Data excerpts
******
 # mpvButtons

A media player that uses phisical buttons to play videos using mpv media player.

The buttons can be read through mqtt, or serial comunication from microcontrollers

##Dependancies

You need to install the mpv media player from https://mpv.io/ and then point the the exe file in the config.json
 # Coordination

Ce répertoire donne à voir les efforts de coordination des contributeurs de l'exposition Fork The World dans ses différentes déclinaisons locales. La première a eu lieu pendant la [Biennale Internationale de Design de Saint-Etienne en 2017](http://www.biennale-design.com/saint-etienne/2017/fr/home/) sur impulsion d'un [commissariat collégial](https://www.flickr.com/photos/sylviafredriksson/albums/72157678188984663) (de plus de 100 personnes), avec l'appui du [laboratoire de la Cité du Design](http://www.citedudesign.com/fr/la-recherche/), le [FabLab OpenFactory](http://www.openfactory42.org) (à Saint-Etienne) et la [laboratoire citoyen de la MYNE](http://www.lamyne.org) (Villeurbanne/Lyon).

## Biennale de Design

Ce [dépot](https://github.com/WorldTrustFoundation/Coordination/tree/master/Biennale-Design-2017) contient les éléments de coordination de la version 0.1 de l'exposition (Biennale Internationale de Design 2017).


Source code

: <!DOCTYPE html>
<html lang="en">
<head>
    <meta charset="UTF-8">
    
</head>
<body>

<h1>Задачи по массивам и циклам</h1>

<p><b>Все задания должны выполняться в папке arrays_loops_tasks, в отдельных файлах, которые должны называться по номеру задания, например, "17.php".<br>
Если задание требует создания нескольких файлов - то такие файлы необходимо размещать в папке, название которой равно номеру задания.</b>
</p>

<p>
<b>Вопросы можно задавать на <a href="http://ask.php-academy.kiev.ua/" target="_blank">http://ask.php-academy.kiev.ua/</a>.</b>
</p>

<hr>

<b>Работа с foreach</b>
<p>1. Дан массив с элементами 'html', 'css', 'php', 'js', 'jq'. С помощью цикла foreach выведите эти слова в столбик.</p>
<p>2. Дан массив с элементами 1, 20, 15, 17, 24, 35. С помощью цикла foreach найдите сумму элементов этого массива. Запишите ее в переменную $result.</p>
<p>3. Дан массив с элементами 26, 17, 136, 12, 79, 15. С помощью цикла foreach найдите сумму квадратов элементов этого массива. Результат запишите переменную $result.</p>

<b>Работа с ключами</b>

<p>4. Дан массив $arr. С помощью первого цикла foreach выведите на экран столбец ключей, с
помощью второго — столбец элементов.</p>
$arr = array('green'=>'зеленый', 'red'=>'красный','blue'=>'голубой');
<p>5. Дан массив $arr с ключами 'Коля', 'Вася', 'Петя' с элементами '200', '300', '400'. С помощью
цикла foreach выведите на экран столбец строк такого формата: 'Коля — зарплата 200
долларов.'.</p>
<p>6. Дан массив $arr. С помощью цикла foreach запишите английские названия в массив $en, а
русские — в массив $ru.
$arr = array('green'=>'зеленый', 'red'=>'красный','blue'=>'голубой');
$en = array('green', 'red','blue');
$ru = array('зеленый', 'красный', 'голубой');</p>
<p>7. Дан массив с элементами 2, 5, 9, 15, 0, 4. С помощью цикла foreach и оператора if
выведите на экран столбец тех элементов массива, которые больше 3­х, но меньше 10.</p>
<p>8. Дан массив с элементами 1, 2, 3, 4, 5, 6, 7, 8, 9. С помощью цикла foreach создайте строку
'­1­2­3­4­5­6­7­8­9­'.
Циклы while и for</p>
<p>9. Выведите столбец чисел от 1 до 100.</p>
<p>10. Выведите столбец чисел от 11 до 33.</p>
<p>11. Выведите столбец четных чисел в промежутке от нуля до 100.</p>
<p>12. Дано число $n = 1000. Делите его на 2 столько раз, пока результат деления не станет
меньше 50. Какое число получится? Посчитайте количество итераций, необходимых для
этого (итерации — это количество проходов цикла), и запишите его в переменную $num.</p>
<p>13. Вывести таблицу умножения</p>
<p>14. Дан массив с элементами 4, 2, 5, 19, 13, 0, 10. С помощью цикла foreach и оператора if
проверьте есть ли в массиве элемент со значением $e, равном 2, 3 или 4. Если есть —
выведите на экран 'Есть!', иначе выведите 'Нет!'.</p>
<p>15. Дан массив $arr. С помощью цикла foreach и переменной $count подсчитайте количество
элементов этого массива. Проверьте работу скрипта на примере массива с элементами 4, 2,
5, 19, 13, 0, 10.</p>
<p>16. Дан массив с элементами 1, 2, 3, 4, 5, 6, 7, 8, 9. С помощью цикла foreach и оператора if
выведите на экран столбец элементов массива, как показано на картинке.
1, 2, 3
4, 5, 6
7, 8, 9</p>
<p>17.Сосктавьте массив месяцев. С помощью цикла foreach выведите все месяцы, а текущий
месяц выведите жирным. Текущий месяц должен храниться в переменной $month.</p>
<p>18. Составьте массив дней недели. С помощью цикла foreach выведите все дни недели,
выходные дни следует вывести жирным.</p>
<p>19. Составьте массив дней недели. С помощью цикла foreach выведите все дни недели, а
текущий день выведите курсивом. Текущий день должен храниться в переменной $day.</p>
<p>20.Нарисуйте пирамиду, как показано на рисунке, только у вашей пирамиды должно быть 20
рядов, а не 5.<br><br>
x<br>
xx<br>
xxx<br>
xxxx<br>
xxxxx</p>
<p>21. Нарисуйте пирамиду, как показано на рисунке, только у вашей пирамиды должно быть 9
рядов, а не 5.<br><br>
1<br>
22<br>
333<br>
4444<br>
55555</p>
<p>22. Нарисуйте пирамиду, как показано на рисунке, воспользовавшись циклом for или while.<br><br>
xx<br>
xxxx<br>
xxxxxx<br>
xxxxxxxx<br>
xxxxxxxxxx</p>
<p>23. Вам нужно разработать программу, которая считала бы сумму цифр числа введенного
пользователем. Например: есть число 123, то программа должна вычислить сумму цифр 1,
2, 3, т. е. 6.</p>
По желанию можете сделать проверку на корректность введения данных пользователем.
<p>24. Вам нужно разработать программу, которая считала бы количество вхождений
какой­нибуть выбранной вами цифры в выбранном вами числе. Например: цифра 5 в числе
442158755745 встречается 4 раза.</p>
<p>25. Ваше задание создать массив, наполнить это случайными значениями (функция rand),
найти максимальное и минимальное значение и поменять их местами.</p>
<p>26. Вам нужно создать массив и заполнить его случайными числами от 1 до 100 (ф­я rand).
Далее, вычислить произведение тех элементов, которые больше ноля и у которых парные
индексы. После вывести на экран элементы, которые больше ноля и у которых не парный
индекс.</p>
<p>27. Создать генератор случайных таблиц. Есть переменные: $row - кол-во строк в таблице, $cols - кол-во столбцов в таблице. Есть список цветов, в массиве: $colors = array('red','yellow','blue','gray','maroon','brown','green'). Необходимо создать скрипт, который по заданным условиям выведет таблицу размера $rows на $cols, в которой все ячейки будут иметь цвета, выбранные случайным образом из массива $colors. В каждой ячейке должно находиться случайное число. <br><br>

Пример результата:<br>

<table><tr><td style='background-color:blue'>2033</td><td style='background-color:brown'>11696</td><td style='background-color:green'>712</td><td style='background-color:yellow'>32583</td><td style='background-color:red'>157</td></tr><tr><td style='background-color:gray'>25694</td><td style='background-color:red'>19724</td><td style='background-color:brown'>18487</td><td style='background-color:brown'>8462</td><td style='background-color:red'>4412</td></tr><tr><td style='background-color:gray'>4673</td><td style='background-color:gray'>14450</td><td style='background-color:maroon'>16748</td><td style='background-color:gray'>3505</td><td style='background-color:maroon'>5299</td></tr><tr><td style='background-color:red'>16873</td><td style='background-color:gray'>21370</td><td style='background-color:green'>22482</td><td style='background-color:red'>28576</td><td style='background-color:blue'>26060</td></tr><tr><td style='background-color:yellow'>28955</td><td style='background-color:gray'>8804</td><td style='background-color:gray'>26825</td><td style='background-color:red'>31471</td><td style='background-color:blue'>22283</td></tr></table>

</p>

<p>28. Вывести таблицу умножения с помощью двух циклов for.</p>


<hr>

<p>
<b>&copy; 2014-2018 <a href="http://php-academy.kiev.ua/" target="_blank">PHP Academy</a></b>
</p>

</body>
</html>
******
▶ TASK REQUIREMENTS
Using the entries above, return exactly the lines from the line with "найти максимальное и" to the line with "Пример результата:<br>", counting both of those lines.

▶ OUTPUT BELOW
найти максимальное и минимальное значение и поменять их местами.</p>
<p>26. Вам нужно создать массив и заполнить его случайными числами от 1 до 100 (ф­я rand).
Далее, вычислить произведение тех элементов, которые больше ноля и у которых парные
индексы. После вывести на экран элементы, которые больше ноля и у которых не парный
индекс.</p>
<p>27. Создать генератор случайных таблиц. Есть переменные: $row - кол-во строк в таблице, $cols - кол-во столбцов в таблице. Есть список цветов, в массиве: $colors = array('red','yellow','blue','gray','maroon','brown','green'). Необходимо создать скрипт, который по заданным условиям выведет таблицу размера $rows на $cols, в которой все ячейки будут иметь цвета, выбранные случайным образом из массива $colors. В каждой ячейке должно находиться случайное число. <br><br>

Пример результата:<br>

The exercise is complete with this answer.